As we walk, the MP puts a call in to Marsh’s campaign office to tell them “one of Craig’s posters has been pulled down near de Garis lawyers – just thought I’d let you know”.

“We keep an eye out for each other,” he tells me, “because that kind of thing just looks pretty ordinary around town.”

As he speaks, he pointedly bends down to pick up a wheelie bin that has fallen on its side in the main street.

“It’s one of those things,” he says of no longer being the endorsed candidate of the party he supports.

“The branch members have known me probably a lot longer than they’ve known the Liberal candidate.”

But, he insists, “even though we co-operate we also have pretty clear lines”.

“They’re loyal to the preselected candidate and I fully respect that,” he says.

Instead, he has largely mobilised mates and family – along with a network of supporters – to help his campaign, including lining the streets with corflutes bearing his face.

“Living here all your life, playing sport and all the rest of it, you have a fair group of mates who help you out and put ‘em up – put ‘em up in the wrong locations, you know,” he laughs.

“And then you’ve got to go and fix ‘em.”

The sporting field seems to be the arena where Bell’s social and political worlds meet.

“That’s where you do most of your work over the four years here – in footy season,” he says.

“If you’re serious about campaigning you’d start six months out from the election, because sport – particularly football – that’s where you see all your farming communities. They get into the club, have a few beers and talk politics – they love it.”

Troy Bell outside court in Mount Gambier last year, with his lawyer Bill de Garis. Photo: Lechelle Earl / AAP

But Bell’s love for the Libs has its limits.

At a morning ‘Coffee With the MP’ showpiece that he conducts weekly at a café a block from his electorate office, he hosts a handful of appropriately like-minded locals.

They are all older than him, all conservatives but with reservations about the state Liberal Party.

There is Kev, a somewhat jaded stock agent preoccupied with the price of beef.

“My father told me when I left school in ’58, ‘You know, son, if you’re going on the land most of your life will be spent producing cheap food for the masses,” he declares.

“But last year we were producing dear food for the masses – and now we’ve come back again…

“I’ve been in this game 41 years [and] it’s a completely new ball game.”

Pete is a retired farmer, while Jim is a long-serving local TV executive.
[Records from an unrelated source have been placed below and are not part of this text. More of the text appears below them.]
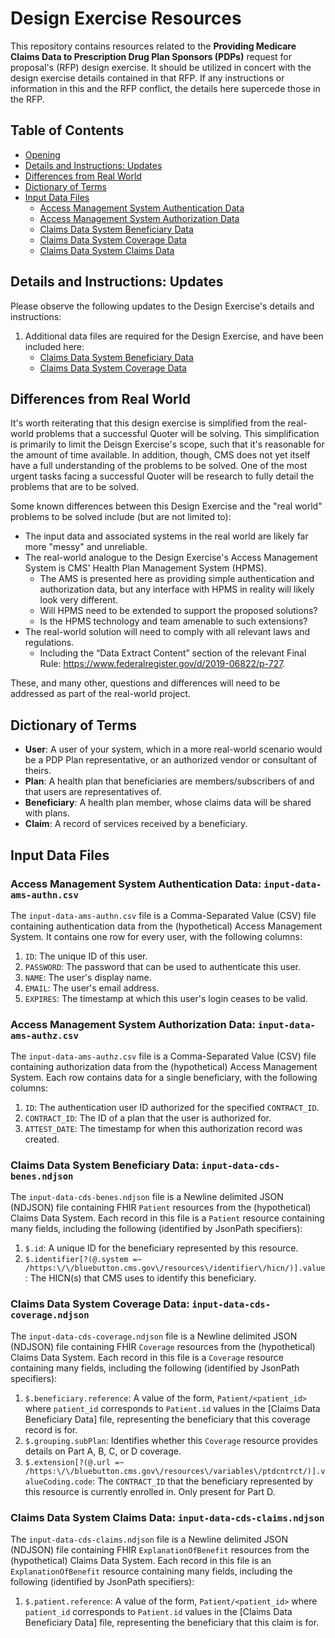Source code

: # Design Exercise Resources
[Design Exercise Resources]: #design-exercise-resources

This repository contains resources related to the **Providing Medicare Claims Data to Prescription Drug Plan Sponsors (PDPs)** request for proposal's (RFP) design exercise. It should be utilized in concert with the design exercise details contained in that RFP. If any instructions or information in this and the RFP conflict, the details here supercede those in the RFP.

## Table of Contents
[Table of Contents]: #table-of-contents

* [Opening](#design-exercise-resources)
* [Details and Instructions: Updates]
* [Differences from Real World]
* [Dictionary of Terms]
* [Input Data Files]
    * [Access Management System Authentication Data]
    * [Access Management System Authorization Data]
    * [Claims Data System Beneficiary Data]
    * [Claims Data System Coverage Data]
    * [Claims Data System Claims Data]

## Details and Instructions: Updates
[Details and Instructions: Updates]: #details-and-instructions-updates

Please observe the following updates to the Design Exercise's details and instructions:

1. Additional data files are required for the Design Exercise, and have been included here:
    * [Claims Data System Beneficiary Data]
    * [Claims Data System Coverage Data]

## Differences from Real World
[Differences from Real World]: #differences-from-real-world

It's worth reiterating that this design exercise is simplified from the real-world problems that a successful Quoter will be solving. This simplification is primarily to limit the Deisgn Exercise's scope, such that it's reasonable for the amount of time available. In addition, though, CMS does not yet itself have a full understanding of the problems to be solved. One of the most urgent tasks facing a successful Quoter will be research to fully detail the problems that are to be solved.

Some known differences between this Design Exercise and the "real world" problems to be solved include (but are not limited to):

* The input data and associated systems in the real world are likely far more "messy" and unreliable.
* The real-world analogue to the Design Exercise's Access Management System is CMS' Health Plan Management System (HPMS).
    * The AMS is presented here as providing simple authentication and authorization data, but any interface with HPMS in reality will likely look very different.
    * Will HPMS need to be extended to support the proposed solutions?
    * Is the HPMS technology and team amenable to such extensions?
* The real-world solution will need to comply with all relevant laws and regulations.
    * Including the “Data Extract Content” section of the relevant Final Rule: <https://www.federalregister.gov/d/2019-06822/p-727>.

These, and many other, questions and differences will need to be addressed as part of the real-world project.

## Dictionary of Terms
[Dictionary of Terms]: #dictionary-of-terms

* **User**: A user of your system, which in a more real-world scenario would be a PDP Plan representative, or an authorized vendor or consultant of theirs.
* **Plan**: A health plan that beneficiaries are members/subscribers of and that users are representatives of.
* **Beneficiary**: A health plan member, whose claims data will be shared with plans.
* **Claim**: A record of services received by a beneficiary.

## Input Data Files
[Input Data Files]: #input-data-files

### Access Management System Authentication Data: `input-data-ams-authn.csv`
[Access Management System Authentication Data]: #access-management-system-authentication-data-input-data-ams-authncsv

The `input-data-ams-authn.csv` file is a Comma-Separated Value (CSV) file containing authentication data from the (hypothetical) Access Management System. It contains one row for every user, with the following columns:

1. `ID`: The unique ID of this user.
2. `PASSWORD`: The password that can be used to authenticate this user.
3. `NAME`: The user's display name.
4. `EMAIL`: The user's email address.
5. `EXPIRES`: The timestamp at which this user's login ceases to be valid.

### Access Management System Authorization Data: `input-data-ams-authz.csv`
[Access Management System Authorization Data]: #access-management-system-authorization-data-input-data-ams-authzcsv

The `input-data-ams-authz.csv` file is a Comma-Separated Value (CSV) file containing authorization data from the (hypothetical) Access Management System. Each row contains data for a single beneficiary, with the following columns:

1. `ID`: The authentication user ID authorized for the specified `CONTRACT_ID`.
2. `CONTRACT_ID`: The ID of a plan that the user is authorized for.
3. `ATTEST_DATE`: The timestamp for when this authorization record was created.

### Claims Data System Beneficiary Data: `input-data-cds-benes.ndjson`
[Claims Data System Beneficiary Data]: #claims-data-system-beneficiary-data-input-data-cds-benesndjson

The `input-data-cds-benes.ndjson` file is a Newline delimited JSON (NDJSON) file containing FHIR `Patient` resources from the (hypothetical) Claims Data System. Each record in this file is a `Patient` resource containing many fields, including the following (identified by JsonPath specifiers):

1. `$.id`: A unique ID for the beneficiary represented by this resource.
2. `$.identifier[?(@.system =~ /https:\/\/bluebutton.cms.gov\/resources\/identifier\/hicn/)].value`: The HICN(s) that CMS uses to identify this beneficiary.

### Claims Data System Coverage Data: `input-data-cds-coverage.ndjson`
[Claims Data System Coverage Data]: #claims-data-system-coverage-data-input-data-cds-coveragendjson

The `input-data-cds-coverage.ndjson` file is a Newline delimited JSON (NDJSON) file containing FHIR `Coverage` resources from the (hypothetical) Claims Data System. Each record in this file is a `Coverage` resource containing many fields, including the following (identified by JsonPath specifiers):

1. `$.beneficiary.reference`: A value of the form, `Patient/<patient_id>` where `patient_id` corresponds to `Patient.id` values in the [Claims Data Beneficiary Data] file, representing the beneficiary that this coverage record is for.
2. `$.grouping.subPlan`: Identifies whether this `Coverage` resource provides details on Part A, B, C, or D coverage.
3. `$.extension[?(@.url =~ /https:\/\/bluebutton.cms.gov\/resources\/variables\/ptdcntrct/)].valueCoding.code`: The `CONTRACT_ID` that the beneficiary represented by this resource is currently enrolled in. Only present for Part D.

### Claims Data System Claims Data: `input-data-cds-claims.ndjson`
[Claims Data System Claims Data]: #claims-data-system-claims-data-input-data-cds-claimsndjson

The `input-data-cds-claims.ndjson` file is a Newline delimited JSON (NDJSON) file containing FHIR `ExplanationOfBenefit` resources from the (hypothetical) Claims Data System. Each record in this file is an `ExplanationOfBenefit` resource containing many fields, including the following (identified by JsonPath specifiers):

1. `$.patient.reference`: A value of the form, `Patient/<patient_id>` where `patient_id` corresponds to `Patient.id` values in the [Claims Data Beneficiary Data] file, representing the beneficiary that this claim is for.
His wife Deborah runs a local bed and breakfast.

“What’s the key to kick-start stuff?” Pete demands.

“We all know what’s wrong.”

“The airport would be a good place to start,” Bell assures them.
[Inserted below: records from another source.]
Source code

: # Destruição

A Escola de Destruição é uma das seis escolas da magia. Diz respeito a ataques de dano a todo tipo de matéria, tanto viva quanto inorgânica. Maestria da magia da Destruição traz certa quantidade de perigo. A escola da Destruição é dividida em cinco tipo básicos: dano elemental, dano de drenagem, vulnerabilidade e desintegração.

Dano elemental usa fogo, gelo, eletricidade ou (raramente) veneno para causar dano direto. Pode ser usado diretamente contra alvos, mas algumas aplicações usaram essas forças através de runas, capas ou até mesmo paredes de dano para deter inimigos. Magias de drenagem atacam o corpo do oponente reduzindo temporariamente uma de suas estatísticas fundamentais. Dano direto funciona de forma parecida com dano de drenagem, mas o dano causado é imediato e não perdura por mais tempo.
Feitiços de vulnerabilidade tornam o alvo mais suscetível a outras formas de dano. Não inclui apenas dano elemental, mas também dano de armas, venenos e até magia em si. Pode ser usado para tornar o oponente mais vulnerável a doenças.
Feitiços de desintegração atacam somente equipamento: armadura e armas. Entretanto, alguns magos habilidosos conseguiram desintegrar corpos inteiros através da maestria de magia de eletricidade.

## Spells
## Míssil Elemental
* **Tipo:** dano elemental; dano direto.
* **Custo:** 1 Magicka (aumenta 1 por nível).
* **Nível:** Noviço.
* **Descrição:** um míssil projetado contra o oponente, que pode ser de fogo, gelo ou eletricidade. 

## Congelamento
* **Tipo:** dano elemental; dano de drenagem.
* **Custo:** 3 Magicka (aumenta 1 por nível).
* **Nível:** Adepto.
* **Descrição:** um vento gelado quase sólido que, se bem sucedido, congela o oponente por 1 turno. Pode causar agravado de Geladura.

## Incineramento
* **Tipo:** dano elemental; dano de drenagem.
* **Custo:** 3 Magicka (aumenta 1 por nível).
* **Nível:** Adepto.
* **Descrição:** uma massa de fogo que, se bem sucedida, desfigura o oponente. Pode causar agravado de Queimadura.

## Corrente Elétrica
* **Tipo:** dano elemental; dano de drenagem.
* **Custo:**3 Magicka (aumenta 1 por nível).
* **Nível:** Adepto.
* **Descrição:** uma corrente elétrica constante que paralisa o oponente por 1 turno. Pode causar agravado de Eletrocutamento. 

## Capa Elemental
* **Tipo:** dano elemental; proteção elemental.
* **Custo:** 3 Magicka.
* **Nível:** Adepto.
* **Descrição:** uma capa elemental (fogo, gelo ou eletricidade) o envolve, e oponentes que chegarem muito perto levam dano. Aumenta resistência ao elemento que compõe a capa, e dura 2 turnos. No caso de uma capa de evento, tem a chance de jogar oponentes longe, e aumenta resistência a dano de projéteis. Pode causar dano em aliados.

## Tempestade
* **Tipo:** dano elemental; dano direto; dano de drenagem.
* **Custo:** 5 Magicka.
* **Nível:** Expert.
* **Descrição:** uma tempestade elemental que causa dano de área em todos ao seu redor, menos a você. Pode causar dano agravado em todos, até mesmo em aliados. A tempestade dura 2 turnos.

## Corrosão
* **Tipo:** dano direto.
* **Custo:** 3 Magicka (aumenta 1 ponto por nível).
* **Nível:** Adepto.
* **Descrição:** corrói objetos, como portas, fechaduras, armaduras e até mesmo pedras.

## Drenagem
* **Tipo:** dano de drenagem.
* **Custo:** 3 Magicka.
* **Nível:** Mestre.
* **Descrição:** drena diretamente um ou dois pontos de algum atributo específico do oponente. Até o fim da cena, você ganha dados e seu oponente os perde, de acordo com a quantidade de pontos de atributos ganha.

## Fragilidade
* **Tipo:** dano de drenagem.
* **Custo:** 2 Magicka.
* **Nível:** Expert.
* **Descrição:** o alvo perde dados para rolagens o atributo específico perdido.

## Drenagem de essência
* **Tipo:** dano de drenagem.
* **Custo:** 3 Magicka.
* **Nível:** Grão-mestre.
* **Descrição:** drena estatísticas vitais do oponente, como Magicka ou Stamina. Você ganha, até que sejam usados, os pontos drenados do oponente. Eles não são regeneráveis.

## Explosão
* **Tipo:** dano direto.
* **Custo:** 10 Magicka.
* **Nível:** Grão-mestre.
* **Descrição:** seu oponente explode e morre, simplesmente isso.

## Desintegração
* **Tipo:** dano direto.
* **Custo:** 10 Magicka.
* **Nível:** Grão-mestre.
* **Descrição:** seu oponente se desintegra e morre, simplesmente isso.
“But there’s got to be some other stuff happening.”

Bell has had a running battle with Regional Express, the only airline that services Mount Gambier.

He kicked up a public fuss over the way they dealt with a cancelled flight last year, and escalated the ruckus to the point that, he says, the airline banned him from all its services across Australia.

So now he has to drive the four-and-a-half hours each way to and from Adelaide to attend parliament.

Bell’s battle-weary façade still bears a heavy dent in his nose from the melanoma he had cut out a couple of years back.

“I had a surgeon flying down from Adelaide to do a final treatment on me,” Bell tells the group.

“I was scheduled from 1.30pm to 3.30, and he got in at 5pm – all because REX said ‘we’re not flying tomorrow morning’… you can’t have that.

“It could be life threatening – it wasn’t to me, but it could be to someone else.

“When you’ve only got one airline servicing a region, it’s all very well to cut services because they just don’t give a shit.”

Jim takes the spotlight: “Most people are just interested in things that affect them, but now that I’m retired and heading into my declining years the two things that concern me are health and lack of transport – basically, the airport and the hospital.”

Bell notes that a lot of the issues come under a federal purview but “we can show leadership on it as well from a state point of view”.

He’s “yet to be convinced a regional health board that stretches from Keith to Port Macdonnell is going to be any better than one that sits in Adelaide”.

“And that’s the Liberal policy,” he notes despairingly.

“Ours should [cover] Penola, Mount Gambier and Millicent Hospitals.”

A lack of access to health services is a recurring theme in political discourse in Mount Gambier.

Bell had to go to Warrnambool, on Victoria’s south-western coast, to get his melanoma removed.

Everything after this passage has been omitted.